Directions
Reproduce the complete set of records exactly. No picture is to appear in the copy.

(Source texts of formatted documents)
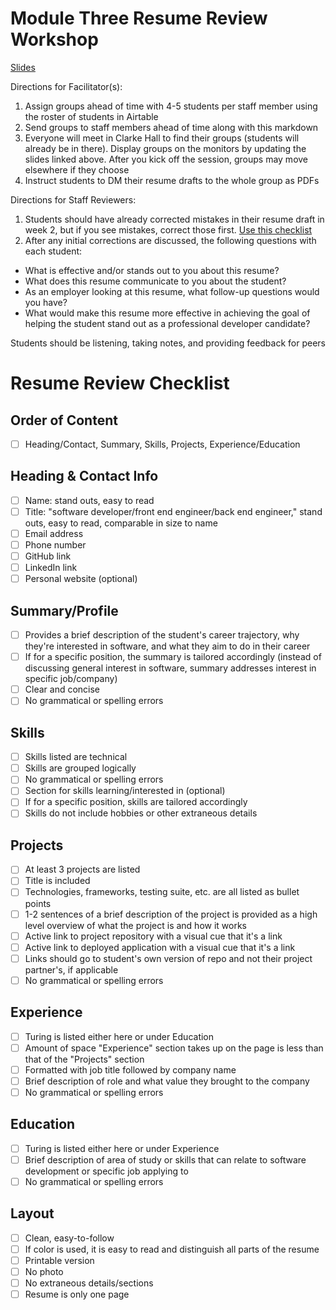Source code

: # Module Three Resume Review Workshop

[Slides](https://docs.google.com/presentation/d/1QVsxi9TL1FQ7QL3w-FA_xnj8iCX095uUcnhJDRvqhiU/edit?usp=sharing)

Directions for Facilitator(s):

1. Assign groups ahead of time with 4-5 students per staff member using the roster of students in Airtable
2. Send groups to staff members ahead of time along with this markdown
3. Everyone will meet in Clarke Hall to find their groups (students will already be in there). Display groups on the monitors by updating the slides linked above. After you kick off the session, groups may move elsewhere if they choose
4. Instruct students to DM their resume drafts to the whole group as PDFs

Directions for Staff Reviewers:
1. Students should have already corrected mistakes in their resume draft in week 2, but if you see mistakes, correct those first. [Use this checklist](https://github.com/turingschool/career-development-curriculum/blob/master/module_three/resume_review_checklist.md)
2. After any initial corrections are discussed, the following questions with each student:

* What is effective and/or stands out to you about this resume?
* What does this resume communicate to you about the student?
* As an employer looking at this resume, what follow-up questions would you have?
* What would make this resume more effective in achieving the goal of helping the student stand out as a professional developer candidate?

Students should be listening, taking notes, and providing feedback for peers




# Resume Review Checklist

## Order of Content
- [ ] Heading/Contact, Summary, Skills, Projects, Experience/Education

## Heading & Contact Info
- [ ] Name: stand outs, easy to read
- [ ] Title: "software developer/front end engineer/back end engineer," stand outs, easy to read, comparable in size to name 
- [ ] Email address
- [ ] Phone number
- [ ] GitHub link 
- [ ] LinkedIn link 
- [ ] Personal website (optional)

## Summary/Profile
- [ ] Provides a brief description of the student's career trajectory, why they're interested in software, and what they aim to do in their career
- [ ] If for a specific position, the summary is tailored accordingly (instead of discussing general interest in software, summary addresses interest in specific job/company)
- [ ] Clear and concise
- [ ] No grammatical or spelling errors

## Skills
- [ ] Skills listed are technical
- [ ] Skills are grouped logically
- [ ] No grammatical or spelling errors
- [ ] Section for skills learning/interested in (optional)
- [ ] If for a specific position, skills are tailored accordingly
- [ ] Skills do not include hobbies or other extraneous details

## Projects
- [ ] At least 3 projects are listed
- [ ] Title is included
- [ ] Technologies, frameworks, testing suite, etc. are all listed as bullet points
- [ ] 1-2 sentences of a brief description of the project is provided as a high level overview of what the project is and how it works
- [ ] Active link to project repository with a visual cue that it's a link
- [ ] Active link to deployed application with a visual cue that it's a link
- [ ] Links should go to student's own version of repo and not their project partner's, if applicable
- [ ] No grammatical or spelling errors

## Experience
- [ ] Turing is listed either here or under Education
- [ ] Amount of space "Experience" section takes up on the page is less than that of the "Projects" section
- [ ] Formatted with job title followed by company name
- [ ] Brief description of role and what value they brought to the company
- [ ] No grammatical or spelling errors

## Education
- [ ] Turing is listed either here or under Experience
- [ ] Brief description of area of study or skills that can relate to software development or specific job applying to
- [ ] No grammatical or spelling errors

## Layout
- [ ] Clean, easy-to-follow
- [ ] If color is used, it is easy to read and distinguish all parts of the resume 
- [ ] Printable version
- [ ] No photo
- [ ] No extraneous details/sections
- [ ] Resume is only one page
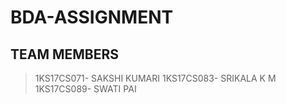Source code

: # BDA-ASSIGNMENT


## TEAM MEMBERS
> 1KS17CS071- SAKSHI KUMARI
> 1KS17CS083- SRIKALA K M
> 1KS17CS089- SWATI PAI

Output of the task
Source code

: # Module Three Resume Review Workshop

[Slides](https://docs.google.com/presentation/d/1QVsxi9TL1FQ7QL3w-FA_xnj8iCX095uUcnhJDRvqhiU/edit?usp=sharing)

Directions for Facilitator(s):

1. Assign groups ahead of time with 4-5 students per staff member using the roster of students in Airtable
2. Send groups to staff members ahead of time along with this markdown
3. Everyone will meet in Clarke Hall to find their groups (students will already be in there). Display groups on the monitors by updating the slides linked above. After you kick off the session, groups may move elsewhere if they choose
4. Instruct students to DM their resume drafts to the whole group as PDFs

Directions for Staff Reviewers:
1. Students should have already corrected mistakes in their resume draft in week 2, but if you see mistakes, correct those first. [Use this checklist](https://github.com/turingschool/career-development-curriculum/blob/master/module_three/resume_review_checklist.md)
2. After any initial corrections are discussed, the following questions with each student:

* What is effective and/or stands out to you about this resume?
* What does this resume communicate to you about the student?
* As an employer looking at this resume, what follow-up questions would you have?
* What would make this resume more effective in achieving the goal of helping the student stand out as a professional developer candidate?

Students should be listening, taking notes, and providing feedback for peers




# Resume Review Checklist

## Order of Content
- [ ] Heading/Contact, Summary, Skills, Projects, Experience/Education

## Heading & Contact Info
- [ ] Name: stand outs, easy to read
- [ ] Title: "software developer/front end engineer/back end engineer," stand outs, easy to read, comparable in size to name 
- [ ] Email address
- [ ] Phone number
- [ ] GitHub link 
- [ ] LinkedIn link 
- [ ] Personal website (optional)

## Summary/Profile
- [ ] Provides a brief description of the student's career trajectory, why they're interested in software, and what they aim to do in their career
- [ ] If for a specific position, the summary is tailored accordingly (instead of discussing general interest in software, summary addresses interest in specific job/company)
- [ ] Clear and concise
- [ ] No grammatical or spelling errors

## Skills
- [ ] Skills listed are technical
- [ ] Skills are grouped logically
- [ ] No grammatical or spelling errors
- [ ] Section for skills learning/interested in (optional)
- [ ] If for a specific position, skills are tailored accordingly
- [ ] Skills do not include hobbies or other extraneous details

## Projects
- [ ] At least 3 projects are listed
- [ ] Title is included
- [ ] Technologies, frameworks, testing suite, etc. are all listed as bullet points
- [ ] 1-2 sentences of a brief description of the project is provided as a high level overview of what the project is and how it works
- [ ] Active link to project repository with a visual cue that it's a link
- [ ] Active link to deployed application with a visual cue that it's a link
- [ ] Links should go to student's own version of repo and not their project partner's, if applicable
- [ ] No grammatical or spelling errors

## Experience
- [ ] Turing is listed either here or under Education
- [ ] Amount of space "Experience" section takes up on the page is less than that of the "Projects" section
- [ ] Formatted with job title followed by company name
- [ ] Brief description of role and what value they brought to the company
- [ ] No grammatical or spelling errors

## Education
- [ ] Turing is listed either here or under Experience
- [ ] Brief description of area of study or skills that can relate to software development or specific job applying to
- [ ] No grammatical or spelling errors

## Layout
- [ ] Clean, easy-to-follow
- [ ] If color is used, it is easy to read and distinguish all parts of the resume 
- [ ] Printable version
- [ ] No photo
- [ ] No extraneous details/sections
- [ ] Resume is only one page
Source code

: # BDA-ASSIGNMENT


## TEAM MEMBERS
> 1KS17CS071- SAKSHI KUMARI
> 1KS17CS083- SRIKALA K M
> 1KS17CS089- SWATI PAI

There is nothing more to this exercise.